Tra i dettagli occorre ricordare che la tenuta dei Pfitscher,
fuori dall’abitato di Montagna, è ciò che di più sostenibile possa esistere
nell’ambito vitivinicolo. Ha infatti ottenuto la certificazione dell’Agenzia
CasaClima dell’Alto Adige che richiede il rispetto della sostenibilità
ambientale in tutti gli aspetti produttivi, dalla produzione alla lavorazione
per arrivare al confezionamento, oltre all’utilizzo responsabile delle risorse
idriche ed energetiche.
Ritornando invece alla filosofia produttiva, la costante,
continua, quasi testarda ricerca della qualità in vigna e in cantina, è l’unica
e imprescindibile strada che occorre seguire se si vuole fare un vino
territoriale, quindi un vino che rispetti appieno nella bottiglia i caratteri
salienti di un territorio, permettendo (cosa non del tutto secondaria) di
differenziarsi rispetto alla vasta gamma di offerta ad oggi in circolazione.

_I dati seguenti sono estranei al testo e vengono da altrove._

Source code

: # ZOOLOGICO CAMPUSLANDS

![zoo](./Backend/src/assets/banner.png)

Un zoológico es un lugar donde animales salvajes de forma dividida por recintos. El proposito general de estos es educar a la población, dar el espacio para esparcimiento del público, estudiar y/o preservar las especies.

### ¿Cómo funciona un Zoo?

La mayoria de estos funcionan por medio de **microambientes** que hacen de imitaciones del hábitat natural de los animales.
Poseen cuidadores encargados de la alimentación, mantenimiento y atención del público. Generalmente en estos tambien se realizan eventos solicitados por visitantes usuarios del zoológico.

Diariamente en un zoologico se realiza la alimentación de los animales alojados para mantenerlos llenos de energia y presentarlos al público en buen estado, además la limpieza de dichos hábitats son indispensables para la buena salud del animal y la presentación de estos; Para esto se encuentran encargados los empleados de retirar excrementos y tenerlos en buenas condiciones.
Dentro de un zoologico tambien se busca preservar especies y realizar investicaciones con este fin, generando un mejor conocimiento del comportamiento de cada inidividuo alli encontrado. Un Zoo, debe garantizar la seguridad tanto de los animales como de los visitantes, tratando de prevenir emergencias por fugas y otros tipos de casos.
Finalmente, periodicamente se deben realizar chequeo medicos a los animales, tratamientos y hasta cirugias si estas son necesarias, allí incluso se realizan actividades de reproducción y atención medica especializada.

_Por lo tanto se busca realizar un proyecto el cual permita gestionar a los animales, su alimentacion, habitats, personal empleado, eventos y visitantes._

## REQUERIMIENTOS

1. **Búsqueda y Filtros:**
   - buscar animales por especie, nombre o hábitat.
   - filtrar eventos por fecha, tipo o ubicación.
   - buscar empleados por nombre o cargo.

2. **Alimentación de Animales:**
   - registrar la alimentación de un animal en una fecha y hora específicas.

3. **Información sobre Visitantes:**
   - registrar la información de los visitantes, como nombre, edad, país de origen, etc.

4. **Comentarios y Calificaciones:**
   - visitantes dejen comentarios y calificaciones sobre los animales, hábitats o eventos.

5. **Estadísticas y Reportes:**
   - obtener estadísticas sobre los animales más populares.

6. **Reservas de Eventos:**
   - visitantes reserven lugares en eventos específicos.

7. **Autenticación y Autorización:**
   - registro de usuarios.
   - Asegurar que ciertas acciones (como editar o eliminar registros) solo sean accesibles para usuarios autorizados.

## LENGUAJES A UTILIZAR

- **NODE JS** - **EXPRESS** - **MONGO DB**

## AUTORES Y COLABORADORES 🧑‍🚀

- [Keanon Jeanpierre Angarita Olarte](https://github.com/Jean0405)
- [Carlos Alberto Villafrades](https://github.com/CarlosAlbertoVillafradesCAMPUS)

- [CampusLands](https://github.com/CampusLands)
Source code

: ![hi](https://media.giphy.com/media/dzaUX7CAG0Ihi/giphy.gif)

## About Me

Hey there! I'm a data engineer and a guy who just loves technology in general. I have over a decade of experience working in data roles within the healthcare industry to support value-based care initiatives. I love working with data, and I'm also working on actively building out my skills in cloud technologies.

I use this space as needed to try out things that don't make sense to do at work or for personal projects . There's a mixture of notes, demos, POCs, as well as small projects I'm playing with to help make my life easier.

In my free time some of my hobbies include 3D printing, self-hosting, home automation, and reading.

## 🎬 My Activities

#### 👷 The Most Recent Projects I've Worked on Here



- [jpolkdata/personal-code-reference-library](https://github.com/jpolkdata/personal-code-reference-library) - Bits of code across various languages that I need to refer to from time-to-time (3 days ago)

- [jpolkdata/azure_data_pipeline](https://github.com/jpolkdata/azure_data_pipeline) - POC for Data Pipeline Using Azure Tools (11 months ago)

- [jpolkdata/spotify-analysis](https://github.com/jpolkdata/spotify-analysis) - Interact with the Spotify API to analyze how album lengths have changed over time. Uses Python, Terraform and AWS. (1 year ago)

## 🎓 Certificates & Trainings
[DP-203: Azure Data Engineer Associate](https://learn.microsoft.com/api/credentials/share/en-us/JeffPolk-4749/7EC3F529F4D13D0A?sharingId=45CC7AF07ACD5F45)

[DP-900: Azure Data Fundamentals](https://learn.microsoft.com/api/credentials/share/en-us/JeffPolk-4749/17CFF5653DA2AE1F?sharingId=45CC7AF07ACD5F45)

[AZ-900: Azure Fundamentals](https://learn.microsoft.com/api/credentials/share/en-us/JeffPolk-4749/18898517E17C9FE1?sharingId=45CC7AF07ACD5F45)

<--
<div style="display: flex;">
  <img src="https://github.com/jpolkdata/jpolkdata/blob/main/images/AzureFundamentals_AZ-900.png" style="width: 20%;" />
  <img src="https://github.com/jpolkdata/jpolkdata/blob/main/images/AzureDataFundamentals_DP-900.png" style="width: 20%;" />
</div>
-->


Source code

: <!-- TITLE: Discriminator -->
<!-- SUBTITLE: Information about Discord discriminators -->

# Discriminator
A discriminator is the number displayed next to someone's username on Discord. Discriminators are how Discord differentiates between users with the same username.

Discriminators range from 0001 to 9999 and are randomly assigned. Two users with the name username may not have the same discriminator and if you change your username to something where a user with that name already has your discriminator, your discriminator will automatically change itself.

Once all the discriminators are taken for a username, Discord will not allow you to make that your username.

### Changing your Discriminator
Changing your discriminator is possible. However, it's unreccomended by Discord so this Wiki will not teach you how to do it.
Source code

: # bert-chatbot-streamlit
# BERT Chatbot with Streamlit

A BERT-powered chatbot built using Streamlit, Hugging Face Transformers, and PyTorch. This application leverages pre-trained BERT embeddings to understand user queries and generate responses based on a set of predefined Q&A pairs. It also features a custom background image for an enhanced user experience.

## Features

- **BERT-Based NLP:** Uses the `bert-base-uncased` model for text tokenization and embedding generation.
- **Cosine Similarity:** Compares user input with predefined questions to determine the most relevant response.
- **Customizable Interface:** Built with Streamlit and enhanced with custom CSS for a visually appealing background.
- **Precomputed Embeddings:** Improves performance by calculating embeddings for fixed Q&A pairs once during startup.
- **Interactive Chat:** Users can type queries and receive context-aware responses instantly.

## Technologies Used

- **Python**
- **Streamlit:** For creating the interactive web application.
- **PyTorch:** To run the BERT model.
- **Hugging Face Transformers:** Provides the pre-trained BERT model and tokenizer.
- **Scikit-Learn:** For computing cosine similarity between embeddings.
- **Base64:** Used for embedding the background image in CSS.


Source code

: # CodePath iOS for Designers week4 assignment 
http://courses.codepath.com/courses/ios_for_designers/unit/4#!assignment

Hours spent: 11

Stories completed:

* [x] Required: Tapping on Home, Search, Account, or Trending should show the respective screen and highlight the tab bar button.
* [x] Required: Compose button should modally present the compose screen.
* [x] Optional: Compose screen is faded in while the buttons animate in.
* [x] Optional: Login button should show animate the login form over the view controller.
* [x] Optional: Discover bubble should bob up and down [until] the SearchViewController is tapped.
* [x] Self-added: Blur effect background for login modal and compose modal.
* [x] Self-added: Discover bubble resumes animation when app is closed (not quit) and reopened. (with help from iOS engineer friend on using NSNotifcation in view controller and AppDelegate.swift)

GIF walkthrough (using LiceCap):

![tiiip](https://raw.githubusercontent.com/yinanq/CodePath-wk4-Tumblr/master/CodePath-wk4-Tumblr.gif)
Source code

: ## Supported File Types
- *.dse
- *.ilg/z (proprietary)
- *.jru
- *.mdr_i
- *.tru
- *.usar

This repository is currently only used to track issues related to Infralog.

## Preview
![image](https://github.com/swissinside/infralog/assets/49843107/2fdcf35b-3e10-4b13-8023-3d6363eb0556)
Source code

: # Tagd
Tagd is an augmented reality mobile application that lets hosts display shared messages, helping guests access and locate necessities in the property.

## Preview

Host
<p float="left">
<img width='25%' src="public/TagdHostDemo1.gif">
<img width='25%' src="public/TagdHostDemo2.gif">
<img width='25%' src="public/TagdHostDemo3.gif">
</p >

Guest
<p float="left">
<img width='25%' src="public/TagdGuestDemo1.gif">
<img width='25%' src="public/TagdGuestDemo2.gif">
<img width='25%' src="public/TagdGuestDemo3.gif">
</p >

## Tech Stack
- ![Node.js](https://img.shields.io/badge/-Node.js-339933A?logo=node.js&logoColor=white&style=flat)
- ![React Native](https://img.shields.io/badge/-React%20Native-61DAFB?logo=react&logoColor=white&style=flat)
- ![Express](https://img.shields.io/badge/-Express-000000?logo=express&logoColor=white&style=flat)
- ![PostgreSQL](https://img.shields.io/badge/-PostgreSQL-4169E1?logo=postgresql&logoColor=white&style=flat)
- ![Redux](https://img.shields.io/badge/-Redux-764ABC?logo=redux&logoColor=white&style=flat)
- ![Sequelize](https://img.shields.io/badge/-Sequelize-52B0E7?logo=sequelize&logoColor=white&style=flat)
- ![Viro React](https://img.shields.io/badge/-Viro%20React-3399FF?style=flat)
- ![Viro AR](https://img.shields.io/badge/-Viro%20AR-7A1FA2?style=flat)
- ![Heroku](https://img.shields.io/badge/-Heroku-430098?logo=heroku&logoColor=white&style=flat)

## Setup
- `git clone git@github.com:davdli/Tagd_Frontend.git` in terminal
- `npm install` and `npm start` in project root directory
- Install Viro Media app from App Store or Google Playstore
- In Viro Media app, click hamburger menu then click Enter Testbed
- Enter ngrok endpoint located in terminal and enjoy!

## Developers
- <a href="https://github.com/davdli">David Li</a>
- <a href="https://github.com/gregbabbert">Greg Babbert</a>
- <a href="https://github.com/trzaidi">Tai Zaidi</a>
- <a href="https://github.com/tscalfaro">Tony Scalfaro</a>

Ed è ancora oggi, come sempre, il terroir a influenzare
maggiormente un vino e quello dove coltivano i Pfitsher è un terroir scelto per
permettere ai vitigni di esprimersi al meglio.
L’azienda ha infatti una parte dei vitigni a Ora, posto a
fondovalle, dove d’estate le temperature possono raggiungere temperature
elevate e dove le pendenze sono irrilevanti, mentre il clima è generalmente
asciutto e appunto caldo. Qui vengono prodotti come il Merlot, il Lagrein e lo
Chardonnay.
Altri terreni sono apposti a Fiè, il vigneto più elevato che
raggiunge i 900 metri, dove si è piantato il Sauvignon e il Muller Thurgau,
varietà che si esaltano nei profumi grazie agli sbalzi termici.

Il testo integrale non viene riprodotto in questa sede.